From an IT perspective, Lehman Brothers makes no distinction between its BCP and production environments, Alesi notes. Moreover, BCP has become subject to the same business drivers to which any of its other businesses are subject - people want real-time information, from anywhere, at any hour. Consequently, the firm has focused on providing tools that allow people to get information quickly through wireless devices and the Internet. Lehman Brothers also has connected BCP with its regular operations tools (i.e., databases that manage people and systems), so that, from a technology standpoint, disaster recovery is equivalent to regular operational incident management.

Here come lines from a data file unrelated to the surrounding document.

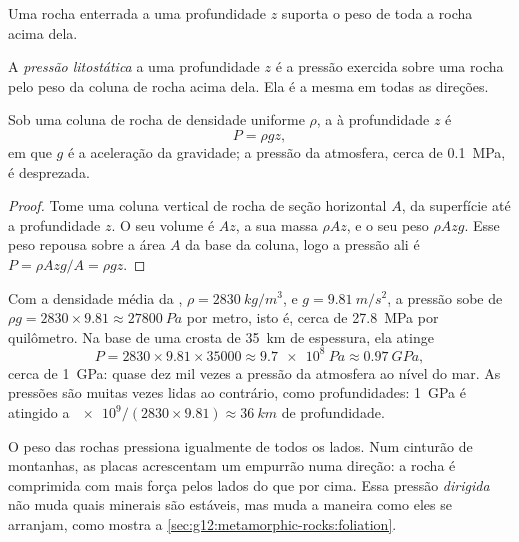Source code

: Uma rocha enterrada a uma profundidade $z$ suporta o peso de toda a rocha
acima dela.

\begin{definition}\label{def:g12:metamorphic-rocks:lithostatic}
A \emph{pressão litostática} a uma profundidade $z$
é a pressão exercida sobre uma rocha pelo peso da coluna de rocha acima
dela. Ela é a mesma em todas as direções.
\end{definition}

\begin{proposition}\label{prop:g12:metamorphic-rocks:lithostatic}
Sob uma coluna de rocha de densidade uniforme $\rho$, a 
à profundidade $z$ é
\[
  P = \rho g z ,
\]
em que $g$ é a aceleração da gravidade; a pressão da atmosfera, cerca de
\qty{0.1}{MPa}, é desprezada.
\end{proposition}

\begin{proof}
Tome uma coluna vertical de rocha de seção horizontal $A$, da superfície
até a profundidade $z$. O seu volume é $Az$, a sua massa $\rho A z$, e o seu
peso $\rho A z g$. Esse peso repousa sobre a área $A$ da base da coluna,
logo a pressão ali é $P = \rho A z g / A = \rho g z$.
\end{proof}

Com a densidade média da , $\rho = \qty{2830}{kg/m^3}$, e
$g = \qty{9.81}{m/s^2}$, a pressão sobe de $\rho g = 2830 \times 9.81
\approx \qty{27800}{Pa}$ por metro, isto é, cerca de \qty{27.8}{MPa} por
quilômetro. Na base de uma crosta de \qty{35}{km} de espessura, ela atinge
\[
  P = 2830 \times 9.81 \times \num{35000} \approx \qty{9.7e8}{Pa} \approx
  \qty{0.97}{GPa},
\]
cerca de \qty{1}{GPa}: quase dez mil vezes a pressão da atmosfera ao nível
do mar. As pressões são muitas vezes lidas ao contrário, como
profundidades: \qty{1}{GPa} é atingido a
$\num{e9}/(2830 \times 9.81) \approx \qty{36}{km}$ de profundidade.

O peso das rochas pressiona igualmente de todos os lados. Num cinturão de
montanhas, as placas acrescentam um empurrão numa direção: a rocha é
comprimida com mais força pelos lados do que por cima. Essa pressão
\emph{dirigida} não muda quais minerais são estáveis, mas muda a maneira
como eles se arranjam, como mostra a \cref{sec:g12:metamorphic-rocks:foliation}.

"IT plays a central role [in BCP]," says Alesi. "The tools that they've developed allow people to see their desktop from almost any place in a Lehman site the same way that they'd see their desktop at their normal desk. They can also access their data remotely if they need to." He continues, "The infrastructure that IT has built around the data centers has really enabled the business to focus more on the communication and the flexibility to react instead of being tied to whatever the IT solution is. The technology has released the business from thinking about recovery as something out of the ordinary, and has allowed them to focus more on ... what the employees' travel considerations are, the well-being of the employee, and the communication to the employee."

Pacchia adds that some of the new tools provided by engineering to support business continuity planning include a proprietary synchronization method and new application modeling techniques, although he declines to explain them in detail. Instead, he says, "Both the BCP and production environments are equally as critical to the business, and both are expected to work on demand with no tweaking. There's a lot of value and peace of mind in having this philosophy, for the simple reason that one day your BCP site could be your production site."

Whether BCP and DR will make it back on industry priority lists in 2006 remains to be seen. In the meantime, tragedies like the London bombings will serve as unfortunate reminders that financial institutions must continue to be vigilant in their planning.

"People are still concerned about continuity," says Financial Insights' Kim. "And in a post-Sept. 11/Iraq war environment, folks need to always be aware of those issues."